She was screwing her unhappy face even more than when she walked in. “You’re
actually stirring the bacon right into the eggs? That bacon’s gonna be raw long after the eggs
are done.”
“Oh, right,” I said, putting a halt to what had a moment before seemed a perfectly fine
way of making a bacon and egg breakfast similar to Ma’s, with crunch and scramble all in one.
Truth was, I’d never watched Ma do it. “So – “I turned back to Margaret.
“Here,” she said, abruptly getting up. “And I’ll need another frying pan.”
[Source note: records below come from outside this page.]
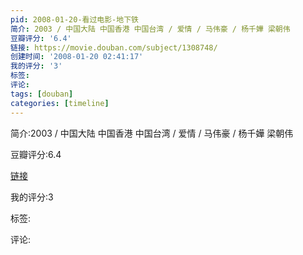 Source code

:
 ```yaml
---
pid: 2008-01-20-看过电影-地下铁
简介: 2003 / 中国大陆 中国香港 中国台湾 / 爱情 / 马伟豪 / 杨千嬅 梁朝伟
豆瓣评分: '6.4'
链接: https://movie.douban.com/subject/1308748/
创建时间: '2008-01-20 02:41:17'
我的评分: '3'
标签:
评论:
tags: [douban]
categories: [timeline]
---
```

简介:2003 / 中国大陆 中国香港 中国台湾 / 爱情 / 马伟豪 / 杨千嬅 梁朝伟

豆瓣评分:6.4

[链接](https://movie.douban.com/subject/1308748/)

我的评分:3

标签:

评论:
I got the pan from under the stove, meanwhile thinking, progress. At least she was
showing spunk. Enough spunk, it turned out, to fix the bacon/egg scramble to a turn while I
set the table and sliced the Danish.
But after that? Return to her morose, detached mood. And except for the clink of my
knife and fork and, every once in a while, hers, we went about the business of eating like it
truly was a business, with little in the way of pleasantries. My attempts at conversation were
minimal, pointless: “Do you enjoy playing organ?” “Have you ever thought of teaching?”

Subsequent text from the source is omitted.